First and foremost, one supporting point must be on the playing surface, touching the line of play within 30 centimeters of the back of the marker disc (think 6:00) at the moment of release. That area is what is defines the “lie“. Additionally, at the moment of release, no supporting point may be in contact with the playing surface closer to the target than the rear edge of the marker disc.
Where the rule gets a bit more complicated is when you are within 10 meters of the target (802.04 D), commonly considered the putting circle. On throws attempted within that circle, in addition to following the above rules about standing on the lie and behind the marker, you are not allowed to follow through in any way that puts a supporting point in contact with anything closer to the target than the rear edge of your lie. You are also not allowed to advance toward the target until you have demonstrated “full control of balance” after the throw. A good rule of thumb for demonstrating balance is to simply have both feet on the ground and stand still for a beat or two.

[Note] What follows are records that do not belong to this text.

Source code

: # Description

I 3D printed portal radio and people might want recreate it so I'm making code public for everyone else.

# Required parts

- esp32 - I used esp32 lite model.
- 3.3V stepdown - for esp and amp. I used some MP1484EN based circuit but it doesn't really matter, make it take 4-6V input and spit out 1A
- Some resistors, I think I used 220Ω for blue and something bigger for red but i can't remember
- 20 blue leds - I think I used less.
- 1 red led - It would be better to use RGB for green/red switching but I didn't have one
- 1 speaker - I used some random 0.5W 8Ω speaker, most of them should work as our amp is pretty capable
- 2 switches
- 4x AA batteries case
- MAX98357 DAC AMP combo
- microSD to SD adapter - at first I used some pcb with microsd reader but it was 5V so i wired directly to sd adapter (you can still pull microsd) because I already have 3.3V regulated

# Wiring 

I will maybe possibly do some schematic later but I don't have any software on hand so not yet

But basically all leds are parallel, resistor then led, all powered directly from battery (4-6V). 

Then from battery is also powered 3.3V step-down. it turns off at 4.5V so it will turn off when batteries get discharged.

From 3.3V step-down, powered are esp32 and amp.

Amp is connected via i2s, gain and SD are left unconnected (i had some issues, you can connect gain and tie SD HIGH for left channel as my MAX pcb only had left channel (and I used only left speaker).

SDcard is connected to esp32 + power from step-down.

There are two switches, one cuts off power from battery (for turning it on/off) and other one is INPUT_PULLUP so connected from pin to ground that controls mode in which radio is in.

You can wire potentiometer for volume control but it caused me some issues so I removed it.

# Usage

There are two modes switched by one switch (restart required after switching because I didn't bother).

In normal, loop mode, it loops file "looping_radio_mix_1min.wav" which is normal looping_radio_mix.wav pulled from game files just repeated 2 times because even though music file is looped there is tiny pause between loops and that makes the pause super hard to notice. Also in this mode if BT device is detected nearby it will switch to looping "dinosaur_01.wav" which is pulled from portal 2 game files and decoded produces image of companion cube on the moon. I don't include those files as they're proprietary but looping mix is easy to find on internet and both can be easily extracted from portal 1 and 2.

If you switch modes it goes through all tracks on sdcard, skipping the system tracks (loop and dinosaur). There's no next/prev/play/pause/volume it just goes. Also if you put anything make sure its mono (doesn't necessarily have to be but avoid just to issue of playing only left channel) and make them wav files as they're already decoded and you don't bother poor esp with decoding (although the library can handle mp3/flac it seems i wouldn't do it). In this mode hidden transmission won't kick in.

If there’s any rule in the book with which you might want to ask a more experienced player to demonstrate or to watch you throw to ensure you are in compliance, this is probably it.
This is another rule that is easy to figure out just by reading it, but it is included here to emphasize that in competitive play, gimmes are not allowed. Every putt must be released and the disc must come to rest within the target for the hole to be considered complete. Unlike in casual recreational play, picking up the five footer or reaching out and tapping the cage or the chains with the disc doesn’t suffice for finishing the hole. Also, a useful tip that isn’t required but is always considered good etiquette…when you’ve made your putt, go up and clear your disc from the target before the next player putts.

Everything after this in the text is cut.